Top of Data records

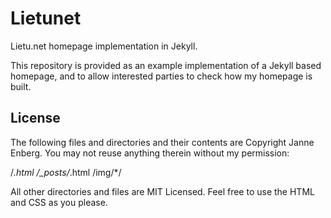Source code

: # Lietunet

Lietu.net homepage implementation in Jekyll.

This repository is provided as an example implementation of a Jekyll based homepage, and to allow interested parties to check how my homepage is built.

## License

The following files and directories and their contents are Copyright Janne Enberg. You may not reuse anything therein without my permission:

/*.html
/_posts/*.html
/img/*/

All other directories and files are MIT Licensed. Feel free to use the HTML and CSS as you please.


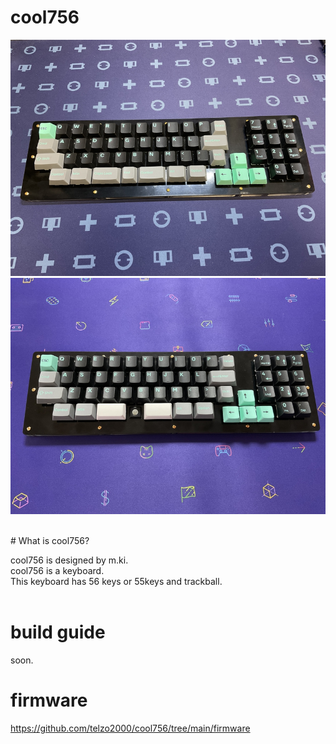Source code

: # cool756

![](img/img00003.jpg)
![](img/img00005.jpg)

<br>
# What is cool756?

cool756 is designed by m.ki.
<br>
cool756 is a keyboard.
<br>
This keyboard has 56 keys or 55keys and trackball.
<br>
<br>
# build guide

soon.
<br>

# firmware

https://github.com/telzo2000/cool756/tree/main/firmware
<br>


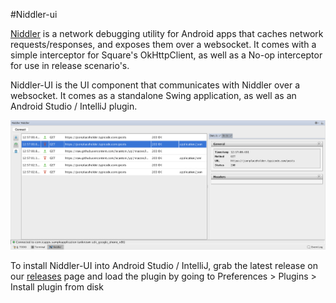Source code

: #Niddler-ui

[Niddler](https://github.com/icapps/niddler) is a network debugging utility for Android apps that caches network requests/responses, and exposes them over a websocket. It comes with a simple interceptor for Square's OkHttpClient, as well as a No-op interceptor for use in release scenario's.

Niddler-UI is the UI component that communicates with Niddler over a websocket. It comes as a standalone Swing application, as well as an Android Studio / IntelliJ plugin.

![Picture](screenshot.png)

To install Niddler-UI into Android Studio / IntelliJ, grab the latest release on our [releases](https://github.com/icapps/niddler-ui/releases) page and load the plugin by going to Preferences > Plugins > Install plugin from disk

Bottom of Data records

* _What you will do_:
Images stay out; the entries above are to be printed exactly.

* _Answer area_:
Source code

: # Lietunet

Lietu.net homepage implementation in Jekyll.

This repository is provided as an example implementation of a Jekyll based homepage, and to allow interested parties to check how my homepage is built.

## License

The following files and directories and their contents are Copyright Janne Enberg. You may not reuse anything therein without my permission:

/*.html
/_posts/*.html
/img/*/

All other directories and files are MIT Licensed. Feel free to use the HTML and CSS as you please.


Source code

: # cool756

![](img/img00003.jpg)
![](img/img00005.jpg)

<br>
# What is cool756?

cool756 is designed by m.ki.
<br>
cool756 is a keyboard.
<br>
This keyboard has 56 keys or 55keys and trackball.
<br>
<br>
# build guide

soon.
<br>

# firmware

https://github.com/telzo2000/cool756/tree/main/firmware
<br>


Source code

: #Niddler-ui

[Niddler](https://github.com/icapps/niddler) is a network debugging utility for Android apps that caches network requests/responses, and exposes them over a websocket. It comes with a simple interceptor for Square's OkHttpClient, as well as a No-op interceptor for use in release scenario's.

Niddler-UI is the UI component that communicates with Niddler over a websocket. It comes as a standalone Swing application, as well as an Android Studio / IntelliJ plugin.

![Picture](screenshot.png)

To install Niddler-UI into Android Studio / IntelliJ, grab the latest release on our [releases](https://github.com/icapps/niddler-ui/releases) page and load the plugin by going to Preferences > Plugins > Install plugin from disk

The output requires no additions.